The couple had two sons, and Atwa’s wife never remarried. She died of hepatitis in 1989.

Atwa’s remains were uncovered during the digging of the New Suez Canal Project Monday, but were previously mistaken for those of Mohamed Hassan Atwa, a different soldier with a similar name, from Toukh village in Dakahlia governorate, who went missing in the same war when he was 22.

Military spokesperson Mohamed Ghoneim said Wednesday that the identified Atwa was from Faqous and that he went missing on Oct. 18, 1973. He was officially presumed dead in 1977.

Along with Atwa’s body, workers found a combat boot, a canteen, a comb and a wallet with his national ID and his metal conscription card.
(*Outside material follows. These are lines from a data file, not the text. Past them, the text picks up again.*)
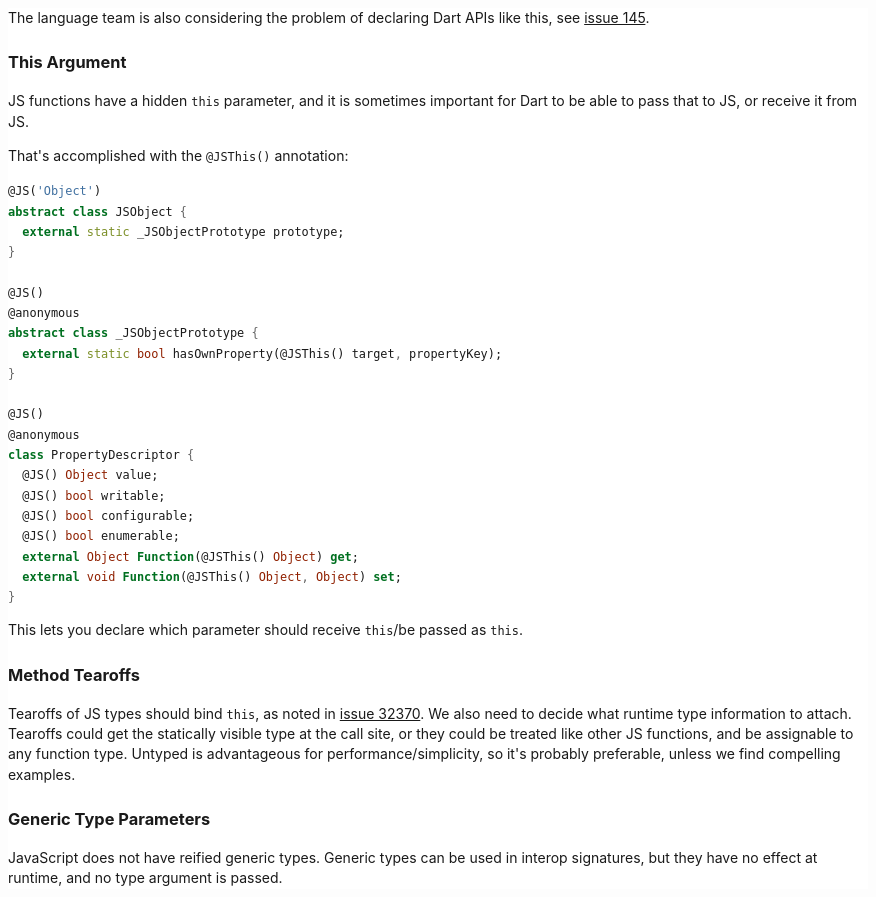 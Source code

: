 The language team is also considering the problem of declaring Dart APIs like
this, see [issue 145](https://github.com/dart-lang/language/issues/145).


### This Argument

JS functions have a hidden `this` parameter, and it is sometimes important for
Dart to be able to pass that to JS, or receive it from JS.

That's accomplished with the `@JSThis()` annotation:

```dart
@JS('Object')
abstract class JSObject {
  external static _JSObjectPrototype prototype;
}

@JS()
@anonymous
abstract class _JSObjectPrototype {
  external static bool hasOwnProperty(@JSThis() target, propertyKey);
}

@JS()
@anonymous
class PropertyDescriptor {
  @JS() Object value;
  @JS() bool writable;
  @JS() bool configurable;
  @JS() bool enumerable;
  external Object Function(@JSThis() Object) get;
  external void Function(@JSThis() Object, Object) set;
}
```

This lets you declare which parameter should receive `this`/be passed as `this`.


### Method Tearoffs

Tearoffs of JS types should bind `this`, as noted in
[issue 32370](https://github.com/dart-lang/sdk/issues/32370). We also need to
decide what runtime type information to attach. Tearoffs could get the
statically visible type at the call site, or they could be treated like other
JS functions, and be assignable to any function type. Untyped is advantageous
for performance/simplicity, so it's probably preferable, unless we find
compelling examples.


### Generic Type Parameters

JavaScript does not have reified generic types. Generic types can
be used in interop signatures, but they have no effect at runtime, and no type
argument is passed. 
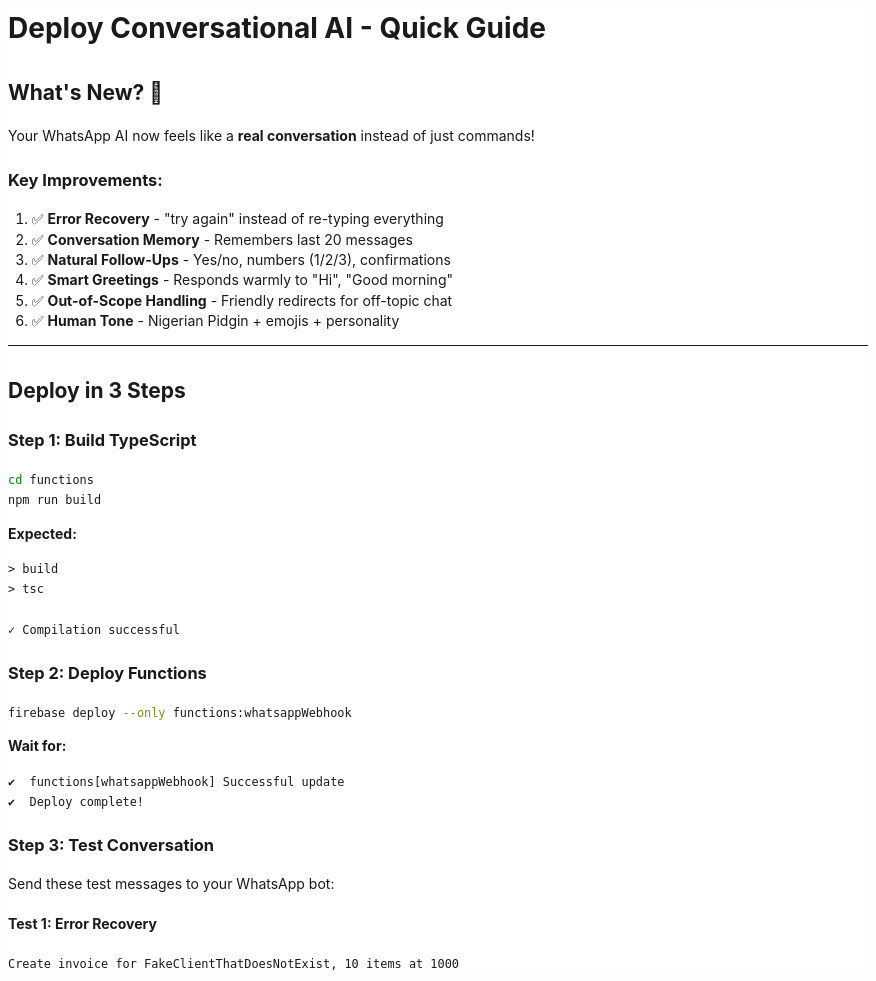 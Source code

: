 # Deploy Conversational AI - Quick Guide

## What's New? 🎉

Your WhatsApp AI now feels like a **real conversation** instead of just commands!

### Key Improvements:
1. ✅ **Error Recovery** - "try again" instead of re-typing everything
2. ✅ **Conversation Memory** - Remembers last 20 messages
3. ✅ **Natural Follow-Ups** - Yes/no, numbers (1/2/3), confirmations
4. ✅ **Smart Greetings** - Responds warmly to "Hi", "Good morning"
5. ✅ **Out-of-Scope Handling** - Friendly redirects for off-topic chat
6. ✅ **Human Tone** - Nigerian Pidgin + emojis + personality

---

## Deploy in 3 Steps

### Step 1: Build TypeScript
```bash
cd functions
npm run build
```

**Expected:**
```
> build
> tsc

✓ Compilation successful
```

### Step 2: Deploy Functions
```bash
firebase deploy --only functions:whatsappWebhook
```

**Wait for:**
```
✔  functions[whatsappWebhook] Successful update
✔  Deploy complete!
```

### Step 3: Test Conversation

Send these test messages to your WhatsApp bot:

#### Test 1: Error Recovery
```
Create invoice for FakeClientThatDoesNotExist, 10 items at 1000
```
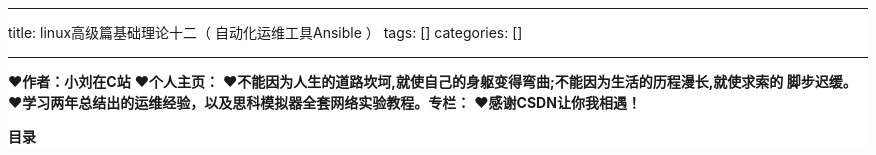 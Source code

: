 
--- 
title:  linux高级篇基础理论十二（ 自动化运维工具Ansible ） 
tags: []
categories: [] 

---
>  
 ♥️**作者：小刘在C站** 
 ♥️**个人主页：<strong><strong><strong><strong><strong><strong><strong><strong><strong><strong><strong><strong><strong><strong><strong><strong><strong><strong><strong><strong><strong><strong><strong><strong><strong><strong><strong><strong><strong><strong><strong><strong><strong><strong><strong><strong><strong><strong><strong><strong><strong><strong><strong><strong><strong><strong><strong><strong><strong><strong><strong><strong><strong><strong><strong><strong><strong><strong><strong><strong><strong><strong><strong><strong><strong><strong><strong><strong><strong><strong><strong><strong><strong><strong><strong><strong><strong><strong><strong><strong><strong><strong><strong><strong><strong><strong><strong><strong><strong><strong><strong><strong><strong><strong><strong><strong><strong><strong><strong><strong><strong><strong><strong><strong><strong><strong><strong><strong><strong><strong><strong><strong><strong><strong><strong><strong><strong><strong><strong><strong><strong><strong><strong><strong><strong><strong><strong>**</strong></strong></strong></strong></strong></strong></strong></strong></strong></strong></strong></strong></strong></strong></strong></strong></strong></strong></strong></strong></strong></strong></strong></strong></strong></strong></strong></strong></strong></strong></strong></strong></strong></strong></strong></strong></strong></strong></strong></strong></strong></strong></strong></strong></strong></strong></strong></strong></strong></strong></strong></strong></strong></strong></strong></strong></strong></strong></strong></strong></strong></strong></strong></strong></strong></strong></strong></strong></strong></strong></strong></strong></strong></strong></strong></strong></strong></strong></strong></strong></strong></strong></strong></strong></strong></strong></strong></strong></strong></strong></strong></strong></strong></strong></strong></strong></strong></strong></strong></strong></strong></strong></strong></strong></strong></strong></strong></strong></strong></strong></strong></strong></strong></strong></strong></strong></strong></strong></strong></strong></strong></strong></strong></strong></strong></strong></strong> 
 ♥️**不能因为人生的道路坎坷,就使自己的身躯变得弯曲;不能因为生活的历程漫长,就使求索的 脚步迟缓。** 
 ♥️**学习两年总结出的运维经验，以及思科模拟器全套网络实验教程。专栏：** 
 ♥️**感谢CSDN让你我相遇！** 


**目录**



























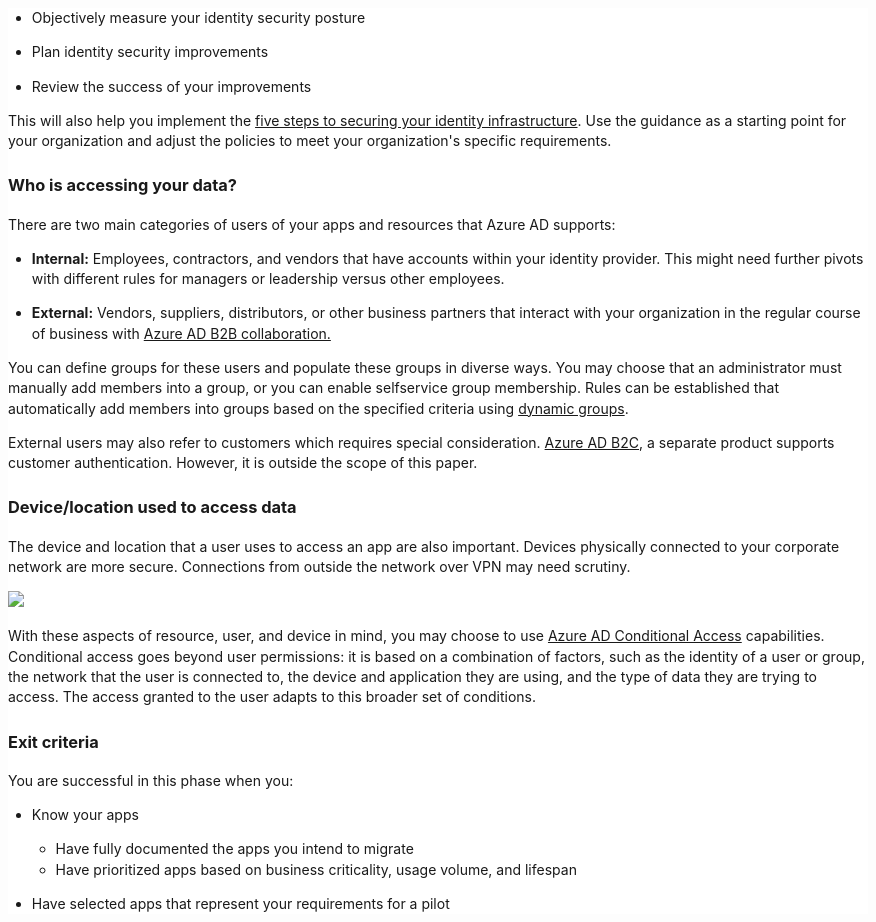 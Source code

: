 - Objectively measure your identity security posture

- Plan identity security improvements

- Review the success of your improvements

This will also help you implement the [five steps to securing your identity  infrastructure](/azure/security/azure-ad-secure-steps). Use the guidance as a starting point for your organization and adjust the policies to meet your organization's specific requirements.

### Who is accessing your data?

There are two main categories of users of your apps and resources that Azure AD supports:

- **Internal:** Employees, contractors, and vendors that have accounts within your identity provider. This might need further pivots with different rules for managers or leadership versus other employees.

- **External:** Vendors, suppliers, distributors, or other business partners that interact with your organization in the regular course of business with [Azure AD B2B collaboration.](/azure/active-directory/b2b/what-is-b2b)

You can define groups for these users and populate these groups in diverse ways. You may choose that an administrator must manually add members into a group, or you can enable selfservice group membership. Rules can be established that automatically add members into groups based on the specified criteria using [dynamic groups](/azure/active-directory/users-groups-roles/groups-dynamic-membership).

External users may also refer to customers which requires special consideration. [Azure AD B2C](/azure/active-directory-b2c/active-directory-b2c-overview), a separate product supports customer authentication. However, it is outside the scope of this paper.

### Device/location used to access data

The device and location that a user uses to access an app are also important. Devices physically connected to your corporate network are more secure. Connections from outside the network over VPN may need scrutiny.

![](media/migrating-application-authentication-to-azure-active-directory-6.jpg)

With these aspects of resource, user, and device in mind, you may choose to use [Azure AD Conditional Access](/azure/active-directory/active-directory-conditional-access-azure-portal) capabilities. Conditional access goes beyond user permissions: it is based on a combination of factors, such as the identity of a user or group, the network that the user is connected to, the device and application they are using, and the type of data they are trying to access. The access granted to the user adapts to this broader set of conditions.

### Exit criteria

You are successful in this phase when you:

- Know your apps
  - Have fully documented the apps you intend to migrate
  - Have prioritized apps based on business criticality, usage volume, and lifespan

- Have selected apps that represent your requirements for a pilot
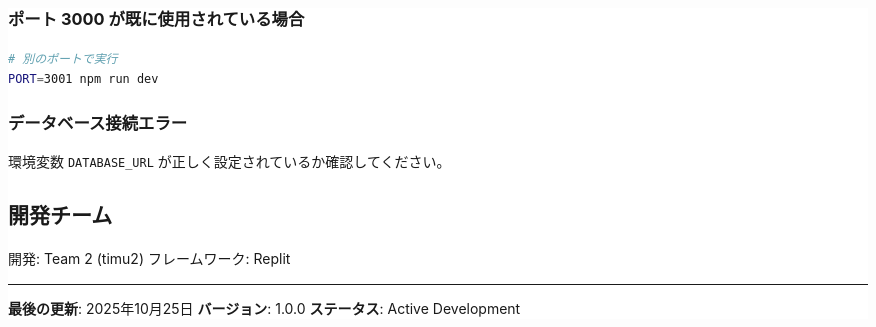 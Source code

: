 ### ポート 3000 が既に使用されている場合

```bash
# 別のポートで実行
PORT=3001 npm run dev
```

### データベース接続エラー

環境変数 `DATABASE_URL` が正しく設定されているか確認してください。

## 開発チーム

開発: Team 2 (timu2)
フレームワーク: Replit

---

**最後の更新**: 2025年10月25日
**バージョン**: 1.0.0
**ステータス**: Active Development
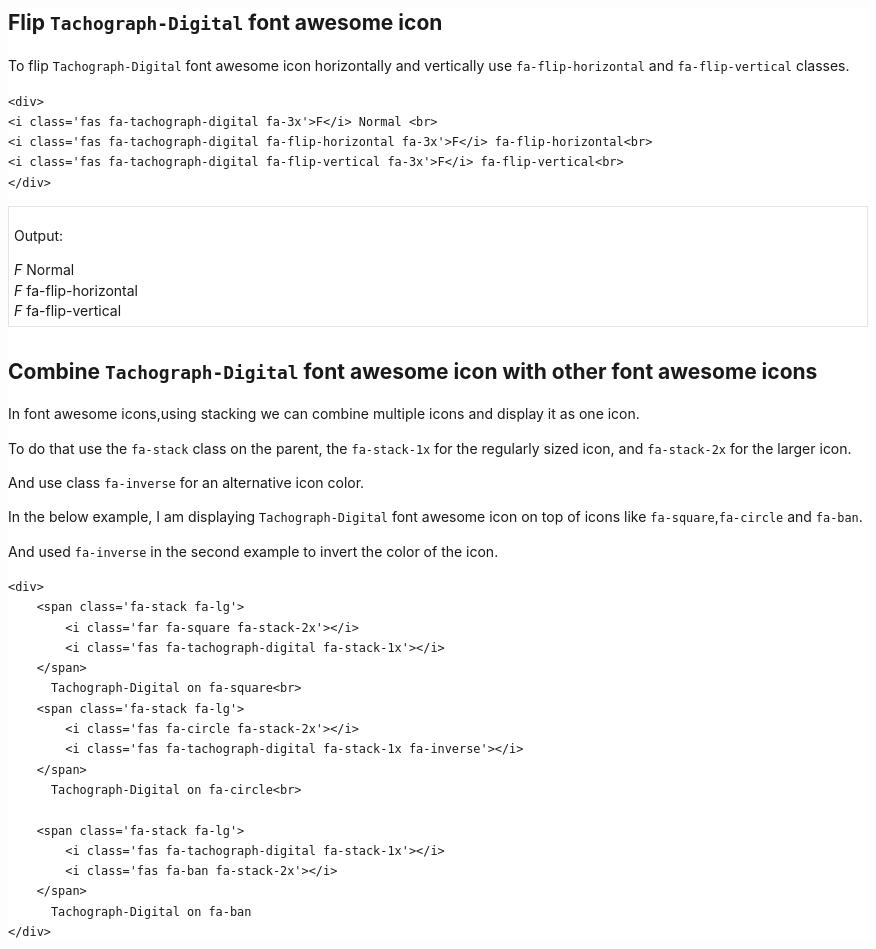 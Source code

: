 ## Flip `Tachograph-Digital` font awesome icon
 To flip `Tachograph-Digital` font awesome icon horizontally and vertically use `fa-flip-horizontal` and `fa-flip-vertical` classes.

```
<div>
<i class='fas fa-tachograph-digital fa-3x'>F</i> Normal <br>
<i class='fas fa-tachograph-digital fa-flip-horizontal fa-3x'>F</i> fa-flip-horizontal<br>
<i class='fas fa-tachograph-digital fa-flip-vertical fa-3x'>F</i> fa-flip-vertical<br>
</div>
```

<div style='border:1px solid rgba(0,0,0,.1);margin-bottom:10px;padding:5px;'>
<p>Output:</p>


<div>
<i class='fas fa-tachograph-digital fa-3x'>F</i> Normal <br>
<i class='fas fa-tachograph-digital fa-flip-horizontal fa-3x'>F</i> fa-flip-horizontal<br>
<i class='fas fa-tachograph-digital fa-flip-vertical fa-3x'>F</i> fa-flip-vertical<br>
</div>
</div>

## Combine `Tachograph-Digital` font awesome icon with other font awesome icons

In font awesome icons,using stacking we can combine multiple icons and display it as one icon.

To do that use the `fa-stack` class on the parent, the `fa-stack-1x` for the regularly sized icon, and `fa-stack-2x` for the larger icon.

And use class `fa-inverse` for an alternative icon color. 

In the below example, I am displaying `Tachograph-Digital` font awesome icon on top of icons like `fa-square`,`fa-circle` and `fa-ban`.

And used `fa-inverse` in the second example to invert the color of the icon.
```
<div>
    <span class='fa-stack fa-lg'>
        <i class='far fa-square fa-stack-2x'></i>
        <i class='fas fa-tachograph-digital fa-stack-1x'></i>
    </span>
      Tachograph-Digital on fa-square<br>
    <span class='fa-stack fa-lg'>
        <i class='fas fa-circle fa-stack-2x'></i>
        <i class='fas fa-tachograph-digital fa-stack-1x fa-inverse'></i>
    </span>
      Tachograph-Digital on fa-circle<br>

    <span class='fa-stack fa-lg'>
        <i class='fas fa-tachograph-digital fa-stack-1x'></i>
        <i class='fas fa-ban fa-stack-2x'></i>
    </span>
      Tachograph-Digital on fa-ban
</div>
```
Reda told Youm7 that a military official informed him over the phone that his father’s body had finally been recovered and buried. He added that the official promised to send him a video of the funeral where his father was honored and received a 21-gun salute.

“Whenever I recite Al-Fatiha (a chapter of the Quran) for my mother, I remember my father immediately. I have always wished that my father’s grave would be next to my mother’s so I could visit them both,” Reda told Youm7.

Atwa joined the armed forces prior to the 1967 Arab-Israeli War, known in Egypt as “Al-Naksa” (The Setback) and finished his conscription during the War of Attrition between 1967 and 1970, but was summoned back before the October War, where Egypt regained control over the majority of the Sinai Peninsula after six years of Israeli occupation.

Military conscription in Egypt is compulsory for males between 18 and 30 for up to three years, and they may be summoned anytime after they finish their service until they turn 46.

A school in Reda’s village will be named after his father, Sharqia governor Abdel Aziz Othman said Thursday.

Meanwhile, Dakahlia governor Omar al-Shawadfi said in press statements Thursday that a school would still be named after the still-missing Atwa from Toukh, despite the fact that the uncovered remains do not belong to him.